Railways Achieves Record 14.7 Per Cent Growth In Goods Loading In May

by Arun Kumar Das - Jun 2, 2022 12:03 PM +05:30 IST
Railways Achieves Record 14.7 Per Cent Growth In Goods Loading In MayFreight loading at Kakinada Port Vijayawada Division SCR.
Snapshot
  • The growth has been fuelled by incremental loading of 10.7 MT in coal, followed by 2.8 MT in cement and clinker, 1.5 MT in foodgrains and 1.4 MT in other goods.

The sustained efforts of Indian Railways to increase supply of coal to power houses have resulted in the best ever monthly freight loading of 131.6 million tonnes (MT) in May this year.

The incremental loading in May has been 16.89 MT, which is a growth of 14. 7 per cent registered during the same period of the previous year (2021).

The growth has been fuelled by incremental loading of 10.7 MT in coal, followed by 2.8 MT in cement and clinker, 1.5 MT in foodgrains and 1.4 MT in other goods.

Except raw material for steel plants (including iron ore) and finished steel, all commodities have registered a volume growth over the corresponding period of last year.

The cumulative freight loading in the first two months of the year has been 253.9 MT as against 226.5 MT achieved in 2021-22, an incremental loading of 27.4 MT, with a growth of 12 per cent over the same period last year.

The sustained efforts of Indian Railways to increase supply of coal to power houses, in close coordination with the Ministry of Power and Coal, have been one of the key features of the freight performance in May.
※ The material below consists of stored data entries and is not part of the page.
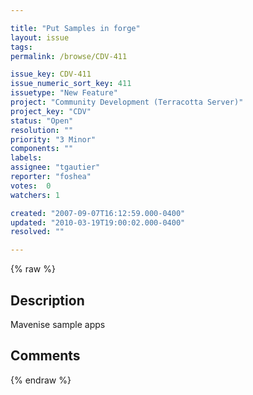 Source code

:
 ```yaml
---

title: "Put Samples in forge"
layout: issue
tags: 
permalink: /browse/CDV-411

issue_key: CDV-411
issue_numeric_sort_key: 411
issuetype: "New Feature"
project: "Community Development (Terracotta Server)"
project_key: "CDV"
status: "Open"
resolution: ""
priority: "3 Minor"
components: ""
labels: 
assignee: "tgautier"
reporter: "foshea"
votes:  0
watchers: 1

created: "2007-09-07T16:12:59.000-0400"
updated: "2010-03-19T19:00:02.000-0400"
resolved: ""

---
```




{% raw %}



## Description

<div markdown="1" class="description">

Mavenise sample apps

</div>

## Comments



{% endraw %}
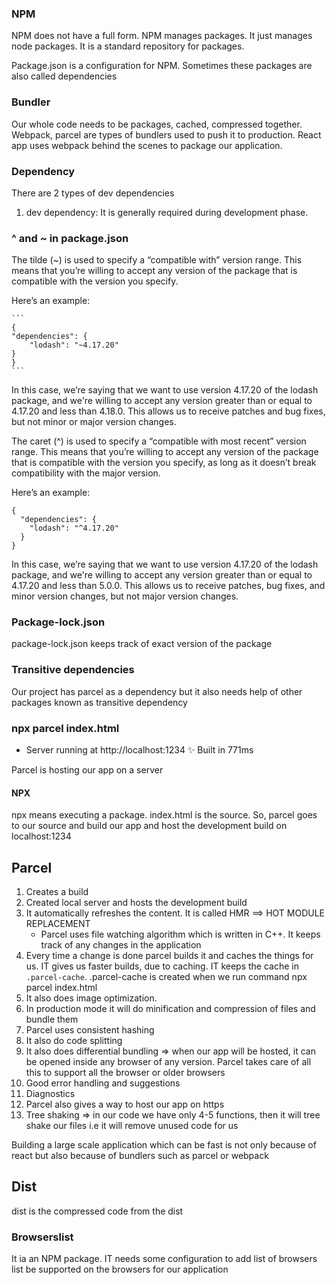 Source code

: ### NPM
NPM does not have a full form. NPM manages packages. It just manages node packages. It is a standard repository for packages.

Package.json is a configuration for NPM. Sometimes these packages are also called dependencies


### Bundler
Our whole code needs to be packages, cached, compressed together. Webpack, parcel are types of bundlers used to push it to production. React app uses webpack behind the scenes to package our application.


### Dependency
There are 2 types of dev dependencies
1. dev dependency: It is generally required during development phase.


### ^ and ~ in package.json

The tilde (~) is used to specify a “compatible with” version range. This means that you’re willing to accept any version of the package that is compatible with the version you specify.

Here’s an example:

    ```
    {
    "dependencies": {
        "lodash": "~4.17.20"
    }
    }
    ```

In this case, we’re saying that we want to use version 4.17.20 of the lodash package, and we're willing to accept any version greater than or equal to 4.17.20 and less than 4.18.0. This allows us to receive patches and bug fixes, but not minor or major version changes.

The caret (^) is used to specify a “compatible with most recent” version range. This means that you’re willing to accept any version of the package that is compatible with the version you specify, as long as it doesn’t break compatibility with the major version.

Here’s an example:
```
{
  "dependencies": {
    "lodash": "^4.17.20"
  }
}
```

In this case, we’re saying that we want to use version 4.17.20 of the lodash package, and we're willing to accept any version greater than or equal to 4.17.20 and less than 5.0.0. This allows us to receive patches, bug fixes, and minor version changes, but not major version changes.

### Package-lock.json
package-lock.json keeps track of exact version of the package

### Transitive dependencies
Our project has parcel as a dependency but it also needs help of other packages known as transitive dependency



### npx parcel index.html
- Server running at http://localhost:1234
✨ Built in 771ms

Parcel is hosting our app on a server

#### NPX
npx means executing a package. index.html is the source. So, parcel goes to our source and build our app and host the development build on localhost:1234

## Parcel

1. Creates a build
2. Created local server and hosts the development build
3. It automatically refreshes the content. It is called HMR ==> HOT MODULE REPLACEMENT
    - Parcel uses file watching algorithm which is written in C++. It keeps track of any changes in the application 
4. Every time a change is done parcel builds it and caches the things for us. IT gives us faster builds, due to caching. IT keeps the cache in `.parcel-cache`. .parcel-cache is created when we run command npx parcel index.html
5. It also does image optimization.
6. In production mode it will do minification and compression of files and bundle them 
7. Parcel uses consistent hashing
8. It also do code splitting
9. It also does differential bundling => when our app will be hosted, it can be opened inside any browser of any version.
    Parcel takes care of all this to support all the browser or older browsers
10. Good error handling and suggestions
11. Diagnostics
12. Parcel also gives a way to host our app on https
13. Tree shaking => in our code we have only 4-5 functions, then it will tree shake our files i.e it will remove unused code for us

Building a large scale application which can be fast is not only because of react but also because of bundlers such as parcel or webpack

## Dist
dist is the compressed code from the dist

### Browserslist
It ia an NPM package. IT needs some configuration to add list of browsers list be supported on the browsers for our application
The loading of coal to power houses (both domestic and imported) has increased by more than 11 MT in May with 52.4 MT coal being moved to power houses as against 41.01 MT last year, an increase of 28 per cent.

Cumulatively, in the first two months of the year the railways has loaded more than 18 MT extra coal to power houses as compared to the same period of last year with a growth of 24 per cent.
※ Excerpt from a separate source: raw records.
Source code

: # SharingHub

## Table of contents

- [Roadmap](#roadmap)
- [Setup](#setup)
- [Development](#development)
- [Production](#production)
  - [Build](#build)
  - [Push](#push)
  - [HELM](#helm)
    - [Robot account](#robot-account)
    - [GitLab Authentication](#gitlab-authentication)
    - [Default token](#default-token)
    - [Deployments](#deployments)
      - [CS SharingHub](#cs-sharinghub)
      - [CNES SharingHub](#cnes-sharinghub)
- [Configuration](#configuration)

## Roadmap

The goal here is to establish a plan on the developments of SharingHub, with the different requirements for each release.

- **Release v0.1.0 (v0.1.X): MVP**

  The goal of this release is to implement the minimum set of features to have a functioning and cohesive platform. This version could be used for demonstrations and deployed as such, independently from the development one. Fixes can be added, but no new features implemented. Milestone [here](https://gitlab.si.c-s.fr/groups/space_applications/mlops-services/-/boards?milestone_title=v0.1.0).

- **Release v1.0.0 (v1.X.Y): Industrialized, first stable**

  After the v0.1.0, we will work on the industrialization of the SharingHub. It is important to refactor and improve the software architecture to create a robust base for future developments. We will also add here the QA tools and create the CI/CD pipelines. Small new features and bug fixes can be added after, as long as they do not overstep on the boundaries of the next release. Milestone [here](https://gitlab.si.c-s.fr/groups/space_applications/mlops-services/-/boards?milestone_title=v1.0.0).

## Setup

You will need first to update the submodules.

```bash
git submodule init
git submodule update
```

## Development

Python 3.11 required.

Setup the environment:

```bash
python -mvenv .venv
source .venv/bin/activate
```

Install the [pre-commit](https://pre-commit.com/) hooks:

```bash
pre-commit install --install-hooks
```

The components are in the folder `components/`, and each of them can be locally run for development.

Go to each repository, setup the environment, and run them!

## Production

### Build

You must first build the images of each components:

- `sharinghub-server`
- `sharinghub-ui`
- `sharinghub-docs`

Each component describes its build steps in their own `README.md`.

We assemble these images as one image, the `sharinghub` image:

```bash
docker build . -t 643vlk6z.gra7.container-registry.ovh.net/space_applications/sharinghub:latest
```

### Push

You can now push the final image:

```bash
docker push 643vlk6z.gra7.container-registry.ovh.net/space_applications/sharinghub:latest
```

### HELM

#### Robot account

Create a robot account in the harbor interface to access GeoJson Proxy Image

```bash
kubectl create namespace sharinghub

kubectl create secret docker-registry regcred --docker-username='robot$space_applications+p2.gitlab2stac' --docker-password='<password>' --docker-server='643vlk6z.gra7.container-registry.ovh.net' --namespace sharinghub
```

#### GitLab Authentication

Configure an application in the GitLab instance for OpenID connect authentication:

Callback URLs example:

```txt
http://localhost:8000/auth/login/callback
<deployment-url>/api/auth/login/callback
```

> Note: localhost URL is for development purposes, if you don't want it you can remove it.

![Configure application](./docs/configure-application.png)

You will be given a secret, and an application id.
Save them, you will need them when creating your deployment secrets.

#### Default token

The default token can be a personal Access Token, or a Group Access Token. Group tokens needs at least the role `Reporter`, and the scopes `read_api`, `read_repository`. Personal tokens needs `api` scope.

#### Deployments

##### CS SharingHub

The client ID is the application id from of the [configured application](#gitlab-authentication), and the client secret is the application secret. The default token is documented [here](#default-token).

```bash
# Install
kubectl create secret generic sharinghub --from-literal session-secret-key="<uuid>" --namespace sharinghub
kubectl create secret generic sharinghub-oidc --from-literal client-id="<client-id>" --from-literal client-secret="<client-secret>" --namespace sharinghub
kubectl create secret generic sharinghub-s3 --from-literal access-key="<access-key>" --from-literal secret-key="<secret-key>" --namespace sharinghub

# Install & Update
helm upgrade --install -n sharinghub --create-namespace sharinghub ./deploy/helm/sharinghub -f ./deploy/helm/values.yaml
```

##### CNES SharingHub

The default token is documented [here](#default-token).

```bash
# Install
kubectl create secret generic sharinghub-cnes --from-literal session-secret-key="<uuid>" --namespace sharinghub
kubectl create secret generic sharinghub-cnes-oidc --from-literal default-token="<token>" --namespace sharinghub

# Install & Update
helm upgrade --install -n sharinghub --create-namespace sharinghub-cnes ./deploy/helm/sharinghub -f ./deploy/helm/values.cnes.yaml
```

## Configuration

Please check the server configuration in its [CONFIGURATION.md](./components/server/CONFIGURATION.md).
In terms of the number of rakes of coal loaded per day for power houses, the railways has moved more than 421 rakes of domestic coal and more than 22 rakes of imported coal on a daily basis over longer distances as is reflected in increased lead of thermal coal from 501 km to 560 km.

With these sustained efforts, the trend of reducing coal stocks at power houses has been reversed and the coal stocks at the power houses have again started improving on a regular basis.